Electroretinography

Electroretinography

Electroretinography (ERG) is a technique employed to measure the electrical responses of various cell types within the retina, encompassing photoreceptors (rods and cones), inner retinal cells (bipolar and amacrine cells), and ganglion cells. Electrodes are typically positioned on the cornea and adjacent skin areas near the eye, although ERG can also be recorded from skin electrodes. During the procedure, standardized stimuli are presented to the patient's eyes, and the resultant signal displays the amplitude (voltage) over time.

The signals obtained are exceedingly minute, usually quantified in microvolts or nanovolts. The ERG waveform comprises electrical potentials contributed by diverse retinal cell types, and variations in stimulus conditions (such as flash or pattern stimuli, presence of background light, and stimulus/background colors) can evoke stronger responses from specific components.

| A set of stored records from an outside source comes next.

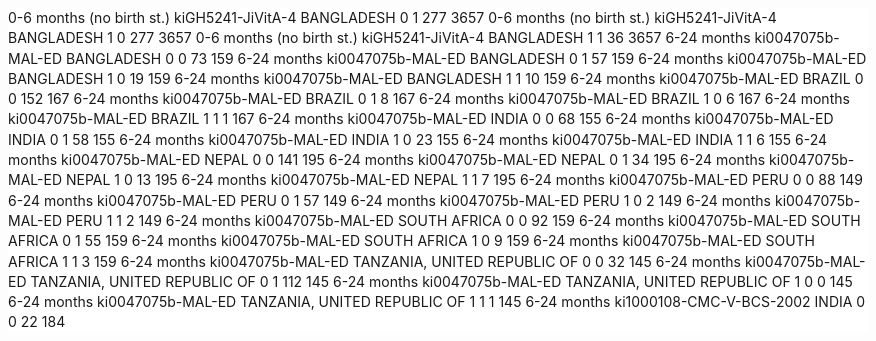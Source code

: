 0-6 months (no birth st.)    kiGH5241-JiVitA-4          BANGLADESH                     0                    1      277    3657
0-6 months (no birth st.)    kiGH5241-JiVitA-4          BANGLADESH                     1                    0      277    3657
0-6 months (no birth st.)    kiGH5241-JiVitA-4          BANGLADESH                     1                    1       36    3657
6-24 months                  ki0047075b-MAL-ED          BANGLADESH                     0                    0       73     159
6-24 months                  ki0047075b-MAL-ED          BANGLADESH                     0                    1       57     159
6-24 months                  ki0047075b-MAL-ED          BANGLADESH                     1                    0       19     159
6-24 months                  ki0047075b-MAL-ED          BANGLADESH                     1                    1       10     159
6-24 months                  ki0047075b-MAL-ED          BRAZIL                         0                    0      152     167
6-24 months                  ki0047075b-MAL-ED          BRAZIL                         0                    1        8     167
6-24 months                  ki0047075b-MAL-ED          BRAZIL                         1                    0        6     167
6-24 months                  ki0047075b-MAL-ED          BRAZIL                         1                    1        1     167
6-24 months                  ki0047075b-MAL-ED          INDIA                          0                    0       68     155
6-24 months                  ki0047075b-MAL-ED          INDIA                          0                    1       58     155
6-24 months                  ki0047075b-MAL-ED          INDIA                          1                    0       23     155
6-24 months                  ki0047075b-MAL-ED          INDIA                          1                    1        6     155
6-24 months                  ki0047075b-MAL-ED          NEPAL                          0                    0      141     195
6-24 months                  ki0047075b-MAL-ED          NEPAL                          0                    1       34     195
6-24 months                  ki0047075b-MAL-ED          NEPAL                          1                    0       13     195
6-24 months                  ki0047075b-MAL-ED          NEPAL                          1                    1        7     195
6-24 months                  ki0047075b-MAL-ED          PERU                           0                    0       88     149
6-24 months                  ki0047075b-MAL-ED          PERU                           0                    1       57     149
6-24 months                  ki0047075b-MAL-ED          PERU                           1                    0        2     149
6-24 months                  ki0047075b-MAL-ED          PERU                           1                    1        2     149
6-24 months                  ki0047075b-MAL-ED          SOUTH AFRICA                   0                    0       92     159
6-24 months                  ki0047075b-MAL-ED          SOUTH AFRICA                   0                    1       55     159
6-24 months                  ki0047075b-MAL-ED          SOUTH AFRICA                   1                    0        9     159
6-24 months                  ki0047075b-MAL-ED          SOUTH AFRICA                   1                    1        3     159
6-24 months                  ki0047075b-MAL-ED          TANZANIA, UNITED REPUBLIC OF   0                    0       32     145
6-24 months                  ki0047075b-MAL-ED          TANZANIA, UNITED REPUBLIC OF   0                    1      112     145
6-24 months                  ki0047075b-MAL-ED          TANZANIA, UNITED REPUBLIC OF   1                    0        0     145
6-24 months                  ki0047075b-MAL-ED          TANZANIA, UNITED REPUBLIC OF   1                    1        1     145
6-24 months                  ki1000108-CMC-V-BCS-2002   INDIA                          0                    0       22     184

In a flash ERG conducted on a dark-adapted eye, the response primarily arises from the rod system. Conversely, flash ERGs performed on light-adapted eyes reflect cone system activity. Intense flashes can elicit ERGs characterized by an initial negative deflection (a-wave) followed by a positive deflection (b-wave). The a-wave's leading edge originates from photoreceptors, while the remaining portion results from a combination of cells including photoreceptors, bipolar, amacrine, and Muller cells or glia. Pattern ERGs, evoked by alternating checkerboard stimuli, predominantly mirror the activity of retinal ganglion cells.

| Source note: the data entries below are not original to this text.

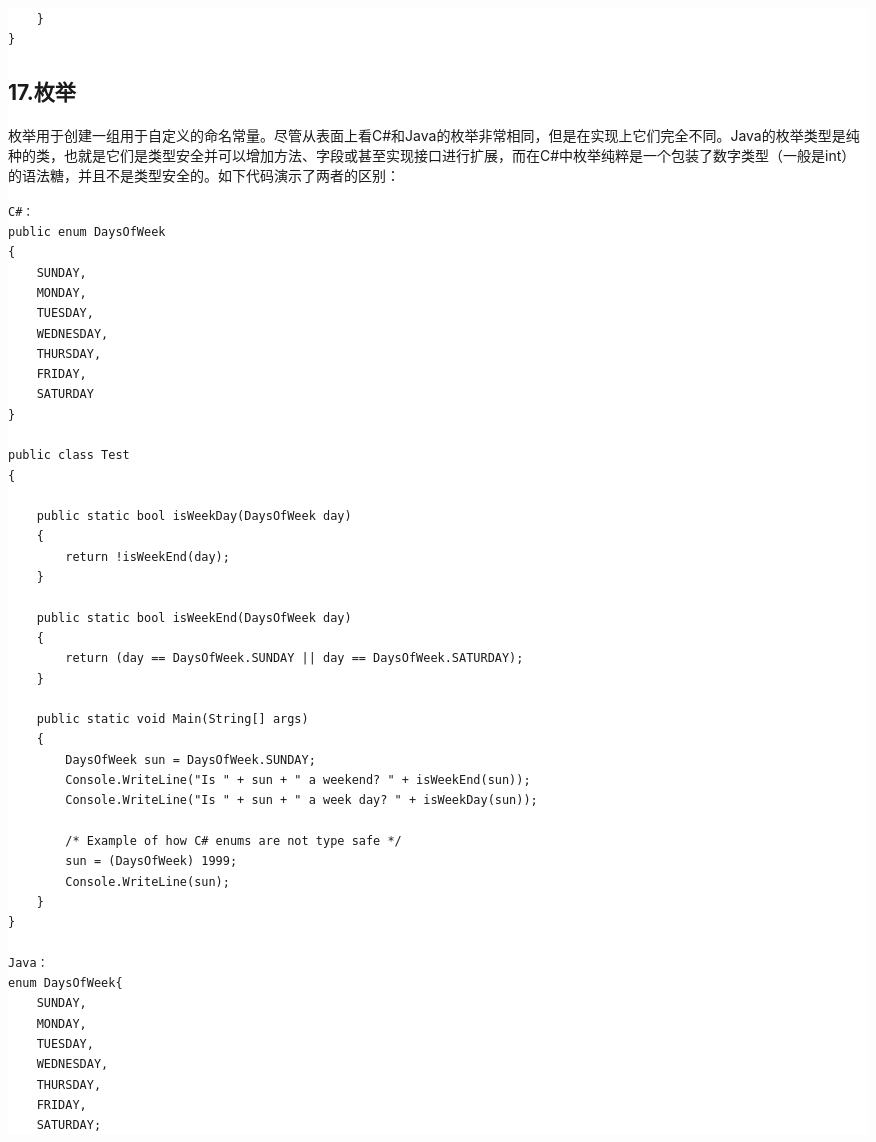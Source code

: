         }
    }    

## 17.枚举
枚举用于创建一组用于自定义的命名常量。尽管从表面上看C#和Java的枚举非常相同，但是在实现上它们完全不同。Java的枚举类型是纯种的类，也就是它们是类型安全并可以增加方法、字段或甚至实现接口进行扩展，而在C#中枚举纯粹是一个包装了数字类型（一般是int）的语法糖，并且不是类型安全的。如下代码演示了两者的区别：

    C#：
    public enum DaysOfWeek
    {
        SUNDAY, 
        MONDAY, 
        TUESDAY, 
        WEDNESDAY,
        THURSDAY, 
        FRIDAY,
        SATURDAY
    }

    public class Test
    {

        public static bool isWeekDay(DaysOfWeek day)
        {
            return !isWeekEnd(day);   
        }

        public static bool isWeekEnd(DaysOfWeek day)
        {
            return (day == DaysOfWeek.SUNDAY || day == DaysOfWeek.SATURDAY); 
        }

        public static void Main(String[] args)
        {
            DaysOfWeek sun = DaysOfWeek.SUNDAY; 
            Console.WriteLine("Is " + sun + " a weekend? " + isWeekEnd(sun));
            Console.WriteLine("Is " + sun + " a week day? " + isWeekDay(sun));

            /* Example of how C# enums are not type safe */
            sun = (DaysOfWeek) 1999;
            Console.WriteLine(sun);
        }
    }
 
    Java：
    enum DaysOfWeek{
        SUNDAY, 
        MONDAY, 
        TUESDAY, 
        WEDNESDAY,
        THURSDAY, 
        FRIDAY,
        SATURDAY;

Primarily utilized by ophthalmologists and optometrists in clinical settings, ERG aids in diagnosing various retinal ailments.

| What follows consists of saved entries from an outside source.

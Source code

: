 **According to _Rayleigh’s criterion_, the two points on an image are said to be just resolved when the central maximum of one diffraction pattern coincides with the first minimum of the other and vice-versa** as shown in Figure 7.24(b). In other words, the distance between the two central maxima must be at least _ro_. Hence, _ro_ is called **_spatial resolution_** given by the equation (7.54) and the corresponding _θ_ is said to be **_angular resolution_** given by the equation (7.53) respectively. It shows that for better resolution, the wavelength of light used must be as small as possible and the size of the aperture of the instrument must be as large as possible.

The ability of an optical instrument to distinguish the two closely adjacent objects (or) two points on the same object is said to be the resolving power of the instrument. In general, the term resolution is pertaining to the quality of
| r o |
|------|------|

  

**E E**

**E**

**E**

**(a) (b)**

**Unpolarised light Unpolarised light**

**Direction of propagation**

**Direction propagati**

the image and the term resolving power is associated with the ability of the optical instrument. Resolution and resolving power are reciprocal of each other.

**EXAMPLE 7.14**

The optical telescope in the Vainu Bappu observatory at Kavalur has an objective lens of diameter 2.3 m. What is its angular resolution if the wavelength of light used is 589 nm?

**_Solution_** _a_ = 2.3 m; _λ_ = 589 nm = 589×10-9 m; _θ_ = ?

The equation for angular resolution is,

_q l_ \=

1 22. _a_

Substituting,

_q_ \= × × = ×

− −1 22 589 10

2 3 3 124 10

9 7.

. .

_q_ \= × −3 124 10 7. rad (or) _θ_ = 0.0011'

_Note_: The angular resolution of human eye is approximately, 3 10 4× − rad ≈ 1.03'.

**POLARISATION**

Inherited retinal degenerations for which ERG is valuable include:

 • Retinitis pigmentosa and related hereditary degenerations
 • Retinitis punctata albescens
 • Leber's congenital amaurosis
 • Choroideremia
 • Gyrate atrophy of the retina and choroid
 • Goldman-Favre syndrome
 • Congenital stationary night blindness (CSNB) - normal a-wave signifies intact photoreceptors; absent b-wave suggests bipolar cell region abnormality.
 • X-linked juvenile retinoschisis
 • Achromatopsia
 • Cone dystrophy
 • Disorders mimicking retinitis pigmentosa
 • Usher Syndrome

Other ocular conditions where standard ERG provides valuable insights include:

 • Diabetic retinopathy
 • Ischemic retinopathies like central retinal vein occlusion (CRVO), branch vein occlusion (BVO), and sickle cell retinopathy
 • Toxic retinopathies induced by medications like Plaquenil and Vigabatrin, and also utilized in monitoring retinal toxicity in drug trials.
 • Autoimmune retinopathies such as Cancer Associated Retinopathy (CAR), Melanoma Associated Retinopathy (MAR), and Acute Zonal Occult Outer Retinopathy (AZOOR)
 • Retinal detachment
 • Evaluation of retinal function post-trauma, especially in conditions like vitreous hemorrhage where fundus visualization is challenging.

ERG also serves as a crucial tool in eye research, furnishing insights into retinal function not accessible through other means.

Additional ERG tests like Photopic Negative Response (PhNR) and pattern ERG (PERG) are valuable in assessing retinal ganglion cell function, particularly in conditions like glaucoma.

Multifocal ERG enables recording of distinct responses for various retinal locations.

The International Society for the Clinical Electrophysiology of Vision is the international body overseeing the clinical application and standardization of ERG, EOG, and VEP.